#### Records for the task
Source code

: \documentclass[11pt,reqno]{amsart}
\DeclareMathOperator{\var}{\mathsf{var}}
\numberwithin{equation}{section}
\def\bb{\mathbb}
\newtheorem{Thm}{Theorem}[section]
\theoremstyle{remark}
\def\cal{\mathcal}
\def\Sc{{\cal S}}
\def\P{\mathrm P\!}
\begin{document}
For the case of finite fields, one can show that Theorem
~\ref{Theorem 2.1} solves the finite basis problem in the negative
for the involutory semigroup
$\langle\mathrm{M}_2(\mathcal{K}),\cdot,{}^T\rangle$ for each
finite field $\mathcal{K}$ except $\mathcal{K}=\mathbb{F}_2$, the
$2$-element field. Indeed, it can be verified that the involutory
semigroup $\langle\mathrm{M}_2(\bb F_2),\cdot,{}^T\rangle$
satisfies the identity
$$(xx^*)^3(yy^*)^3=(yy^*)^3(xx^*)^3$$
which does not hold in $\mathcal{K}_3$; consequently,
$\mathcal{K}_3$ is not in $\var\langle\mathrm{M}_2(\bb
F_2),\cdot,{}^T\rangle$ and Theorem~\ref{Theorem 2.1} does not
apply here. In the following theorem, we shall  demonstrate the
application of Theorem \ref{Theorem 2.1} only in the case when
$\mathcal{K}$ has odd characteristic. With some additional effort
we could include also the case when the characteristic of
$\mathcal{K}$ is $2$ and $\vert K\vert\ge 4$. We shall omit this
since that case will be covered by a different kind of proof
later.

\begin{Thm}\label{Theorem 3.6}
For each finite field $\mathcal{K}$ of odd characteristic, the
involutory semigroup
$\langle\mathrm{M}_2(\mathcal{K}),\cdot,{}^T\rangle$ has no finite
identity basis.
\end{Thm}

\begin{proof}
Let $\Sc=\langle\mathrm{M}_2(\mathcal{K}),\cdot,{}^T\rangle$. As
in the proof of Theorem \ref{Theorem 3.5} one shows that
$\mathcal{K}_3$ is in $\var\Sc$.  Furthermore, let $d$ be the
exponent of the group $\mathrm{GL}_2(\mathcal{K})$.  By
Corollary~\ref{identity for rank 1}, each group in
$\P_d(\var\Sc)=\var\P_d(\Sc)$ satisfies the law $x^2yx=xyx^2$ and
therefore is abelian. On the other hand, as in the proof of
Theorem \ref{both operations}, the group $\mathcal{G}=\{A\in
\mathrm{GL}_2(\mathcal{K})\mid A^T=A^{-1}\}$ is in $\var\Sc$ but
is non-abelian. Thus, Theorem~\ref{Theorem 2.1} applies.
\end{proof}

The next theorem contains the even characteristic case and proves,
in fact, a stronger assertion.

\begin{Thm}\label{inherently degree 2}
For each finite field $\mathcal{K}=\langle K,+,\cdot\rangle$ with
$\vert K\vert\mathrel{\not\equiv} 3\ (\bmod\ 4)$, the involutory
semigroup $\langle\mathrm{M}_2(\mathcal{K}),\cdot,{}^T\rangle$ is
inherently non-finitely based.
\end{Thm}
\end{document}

#### What the exercise asks
The lines you need are those with the word "does"; list them from the entries.

#### Exercise solution
which does not hold in $\mathcal{K}_3$; consequently,
F_2),\cdot,{}^T\rangle$ and Theorem~\ref{Theorem 2.1} does not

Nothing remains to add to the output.